Over the span of a few months, researchers took a dive into collecting observational data – examining visitors’ interactions with the hospital space, and how they engaged with various directories and visual signage. We were able to observe their responses as they occurred organically, and make deductions based on verbal and non-verbal cues, such as body language and emotional signals (e.g. distress, frustration, ease). We constructed six emerging themes to frame and organize our data: visual directories, staff touchpoints, use of space, accessibility, tone and setting, and physical attributes.
Taking a holistic approach to understanding the patient, caregiver or family member experience, we also considered key pre-arrival planning and preparation activities prior to arriving at the hospital. This challenged researchers to conceptualize wayfinding problems beyond the normal scope of research. The team layered additional data to the exploration by including interviews with staff volunteers, which allowed us to better understand their experiences and challenges. In their interviews, staff volunteers noted the most common pain points and areas of concern based on their direct interactions with patients and visitors (e.g. inconsistent language of medical terminology, hallways with no directions), most of which confirmed our previous observational findings.
Our approach is unique in that human-centered design requires a thorough deliberation of the patient’s journey from start to finish. In the context of a hospital, what did the patient undergo prior to their arrival that would warrant for extra guidance or reassurance? What are they most likely to pay attention to? Is the visitor satisfied with the overall experience? This higher-level abstraction was challenging, but also pushed our thinking to take notice of pain points that would have otherwise gone unnoticed. Accessibility was a stand-out theme amongst the observation sites – NYGH’s community makes up a broad range of demographics and come from varied racial, ethnic, and socio-economic backgrounds; the hospital’s signage should be tailored to a diverse community, particularly for those unfamiliar with medical environments and terminology.
When reviewing our findings, we were able to distinguish between short-term and long-term implementation for proposed solutions.

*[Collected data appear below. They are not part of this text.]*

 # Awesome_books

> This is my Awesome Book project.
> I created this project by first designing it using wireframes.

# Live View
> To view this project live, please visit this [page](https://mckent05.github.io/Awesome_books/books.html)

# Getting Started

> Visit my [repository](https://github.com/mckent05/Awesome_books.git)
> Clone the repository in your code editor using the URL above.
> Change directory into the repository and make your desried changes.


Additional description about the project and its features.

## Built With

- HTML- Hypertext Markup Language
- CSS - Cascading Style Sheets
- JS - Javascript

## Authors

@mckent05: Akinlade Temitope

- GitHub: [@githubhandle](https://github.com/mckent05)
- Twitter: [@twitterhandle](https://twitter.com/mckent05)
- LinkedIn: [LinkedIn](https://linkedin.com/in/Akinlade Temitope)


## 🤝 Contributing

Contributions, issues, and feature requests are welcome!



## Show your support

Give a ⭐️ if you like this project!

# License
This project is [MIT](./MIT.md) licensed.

Simple interactions in key areas, like noticing patients often approaching staff or other visitors asking for the time, pointed to what could be accomplished with incremental, quick changes to the physical space. Adding clocks in key high-traffic areas is an example of a simple and cost-effective solution to help alleviate the anxiety of waiting and time-related pressures experienced by visitors.
We also proposed long-term solutions. For example, for high congestion in key entrances with overwhelming and unclear signage, we considered the option to implement an onsite, a digital interface directory or other tools such as a virtual concierge desk that could be widely used wayfinding resource. This long-term solution could act as a first point of reference upon entry, and provide general wayfinding support for the rest of the visitor’s journey. Without centering around the patient’s hospital journey using a design lens, these small-scale but significant nuances would likely have been missed.
The wayfinding initiative shows the importance of conducting informed design research to find diverse solutions that cater specifically to patients’ feelings, needs and experiences. By applying empathy and taking a patient-centered approach, we were able to develop unbiased and objective forward-thinking suggestions and future measures that will benefit the patients, visitors, and caregivers of NYGH throughout their hospital system journey. Although just a first step in the process, Pivot Design Group hopes to continue our contributions in piloting a few of the practical recommendations that emerged from the original initiative, bearing in mind the critical intersection of healthcare systems and human-centered design.